15 Nov: Vauxhall Vivaro ecoFLEX

Miles More in a Vivaro ecoFLEX …

There’s more to cutting fuel costs than down-sizing. A well thrashed small engine can be just as thirsty as a more relaxed larger engine, so saving fuel has as much to do with driving style as cylinder capacity, and if you buy an ‘efficiency optimised’ vehicle, then the savings can be even more impressive.

When it was first revealed to the public in 2001, the Vauxhall Vivaro looked different. The sloping nose blending into the steeply raked windscreen and the ‘bubble-top’ finish to the cab roof line made it stand out from the crowd. 11 years on, it still looks different, but that hasn’t stopped Vauxhall, and its Renault and Opel partners, from making changes.

Over the years, little has been done to the exterior design, apart from a bit more chrome around the badge and grille, but the biggest changes are under the bonnet. With the British Government seemingly hellbent on extracting every spare coin from our pockets and the crude oil speculators oblivious to the general harm they are causing in their personal pursuit of a sushi and champagne lifestyle. So, it has been left to the motor manufacturers to try and make the most of fuel efficiency.

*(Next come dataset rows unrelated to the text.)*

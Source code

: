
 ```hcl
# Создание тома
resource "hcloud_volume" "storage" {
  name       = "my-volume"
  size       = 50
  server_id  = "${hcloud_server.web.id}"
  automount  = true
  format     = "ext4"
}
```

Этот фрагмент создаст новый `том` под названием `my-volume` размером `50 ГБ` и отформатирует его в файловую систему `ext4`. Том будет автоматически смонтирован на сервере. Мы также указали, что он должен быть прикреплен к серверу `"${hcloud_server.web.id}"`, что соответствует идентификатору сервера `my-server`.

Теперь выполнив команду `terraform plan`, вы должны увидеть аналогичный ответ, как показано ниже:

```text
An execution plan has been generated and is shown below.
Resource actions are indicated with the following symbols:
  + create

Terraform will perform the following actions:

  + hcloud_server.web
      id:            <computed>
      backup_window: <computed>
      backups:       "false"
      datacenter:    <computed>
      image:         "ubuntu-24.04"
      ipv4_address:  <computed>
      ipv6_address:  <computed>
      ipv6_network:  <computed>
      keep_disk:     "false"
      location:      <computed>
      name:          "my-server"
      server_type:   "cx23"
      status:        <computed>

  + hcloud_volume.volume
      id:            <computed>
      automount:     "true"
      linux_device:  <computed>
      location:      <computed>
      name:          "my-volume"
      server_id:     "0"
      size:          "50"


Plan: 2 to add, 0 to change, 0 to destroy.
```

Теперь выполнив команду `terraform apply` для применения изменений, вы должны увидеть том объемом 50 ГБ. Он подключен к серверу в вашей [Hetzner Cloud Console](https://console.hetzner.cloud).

Of course, we are all aware that oil reserves are dwindling and it’s only right that manufacturers try and help out their customers, but it shouldn’t just be left to them!

Anyway, I digress, Vauxhall now have an ‘ecoFLEX’ version of every LCV they make from the Corsa Van and Combo, to the Vivaro and Movano. The idea with these models is to make the most of what they have to help them travel further on less fuel.

So there are no radical design changes to the new ecoFLEX Vivaro, but various tweaks have improved fuel efficiency to the extent that the ‘official’ fuel consumption figures show an improvement of 3 mpg over the ‘standard’ van. That equates to 40.9 mpg compared to 37.6 mpg, but bearing in mind that these ‘official’ figures have been generated under a strictly controlled set of parameters as opposed to driving a vehicle on real roads in the real world!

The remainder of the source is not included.